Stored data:
_ _ _

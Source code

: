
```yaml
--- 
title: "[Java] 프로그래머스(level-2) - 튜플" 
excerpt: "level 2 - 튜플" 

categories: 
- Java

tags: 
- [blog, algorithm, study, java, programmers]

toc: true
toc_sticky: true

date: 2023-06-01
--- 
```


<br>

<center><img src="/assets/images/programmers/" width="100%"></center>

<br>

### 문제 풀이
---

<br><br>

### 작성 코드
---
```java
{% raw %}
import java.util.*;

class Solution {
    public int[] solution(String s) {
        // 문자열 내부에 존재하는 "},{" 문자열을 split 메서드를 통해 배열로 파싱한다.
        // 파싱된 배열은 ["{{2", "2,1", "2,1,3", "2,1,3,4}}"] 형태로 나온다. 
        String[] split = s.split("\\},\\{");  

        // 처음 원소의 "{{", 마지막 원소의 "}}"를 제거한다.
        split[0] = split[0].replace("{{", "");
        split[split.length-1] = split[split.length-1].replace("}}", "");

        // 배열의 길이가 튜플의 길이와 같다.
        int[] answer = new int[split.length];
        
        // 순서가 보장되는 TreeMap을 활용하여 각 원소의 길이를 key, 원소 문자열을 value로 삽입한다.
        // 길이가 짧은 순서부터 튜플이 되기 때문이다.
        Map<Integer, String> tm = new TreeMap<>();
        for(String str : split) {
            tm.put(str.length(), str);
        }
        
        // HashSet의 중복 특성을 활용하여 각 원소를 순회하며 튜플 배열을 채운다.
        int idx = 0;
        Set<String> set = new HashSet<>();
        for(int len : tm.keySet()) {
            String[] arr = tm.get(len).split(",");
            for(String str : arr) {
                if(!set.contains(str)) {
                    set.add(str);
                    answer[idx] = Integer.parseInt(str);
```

_ _ _

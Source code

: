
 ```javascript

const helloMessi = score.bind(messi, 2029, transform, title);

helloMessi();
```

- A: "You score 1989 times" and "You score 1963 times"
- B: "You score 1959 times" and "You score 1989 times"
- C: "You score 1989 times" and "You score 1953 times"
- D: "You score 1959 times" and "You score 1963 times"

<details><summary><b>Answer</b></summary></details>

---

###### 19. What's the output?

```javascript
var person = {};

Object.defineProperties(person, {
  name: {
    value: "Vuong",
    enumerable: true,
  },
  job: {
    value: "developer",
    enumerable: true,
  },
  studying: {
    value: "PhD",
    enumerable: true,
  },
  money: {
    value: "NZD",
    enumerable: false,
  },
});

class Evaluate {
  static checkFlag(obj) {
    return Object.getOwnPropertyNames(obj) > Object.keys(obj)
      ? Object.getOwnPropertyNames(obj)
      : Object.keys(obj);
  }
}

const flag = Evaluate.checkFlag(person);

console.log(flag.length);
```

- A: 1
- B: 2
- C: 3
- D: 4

_ _ _

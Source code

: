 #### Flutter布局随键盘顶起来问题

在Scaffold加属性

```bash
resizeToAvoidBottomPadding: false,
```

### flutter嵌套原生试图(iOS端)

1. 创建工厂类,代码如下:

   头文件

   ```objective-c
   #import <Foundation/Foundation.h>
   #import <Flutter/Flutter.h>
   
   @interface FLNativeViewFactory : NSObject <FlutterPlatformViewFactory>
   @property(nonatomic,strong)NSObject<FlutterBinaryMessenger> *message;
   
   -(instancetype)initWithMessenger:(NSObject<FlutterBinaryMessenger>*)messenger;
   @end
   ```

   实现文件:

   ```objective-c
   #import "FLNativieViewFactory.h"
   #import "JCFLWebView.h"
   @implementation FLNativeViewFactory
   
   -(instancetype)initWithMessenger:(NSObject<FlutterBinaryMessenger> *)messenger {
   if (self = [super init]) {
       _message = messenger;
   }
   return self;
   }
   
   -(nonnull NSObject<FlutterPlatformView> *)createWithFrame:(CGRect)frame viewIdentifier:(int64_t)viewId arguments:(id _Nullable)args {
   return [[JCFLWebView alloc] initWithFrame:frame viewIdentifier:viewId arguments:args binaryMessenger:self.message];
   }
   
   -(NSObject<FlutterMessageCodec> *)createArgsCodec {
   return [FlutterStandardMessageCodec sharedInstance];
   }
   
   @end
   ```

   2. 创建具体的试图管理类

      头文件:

_ _ _

→ **PROBLEM REQUIREMENTS**
Out of the preceding entries, pull every line containing the string "return".

→ **EXPECTED ANSWER**
    return Object.getOwnPropertyNames(obj) > Object.keys(obj)
   return self;
   return [[JCFLWebView alloc] initWithFrame:frame viewIdentifier:viewId arguments:args binaryMessenger:self.message];
   return [FlutterStandardMessageCodec sharedInstance];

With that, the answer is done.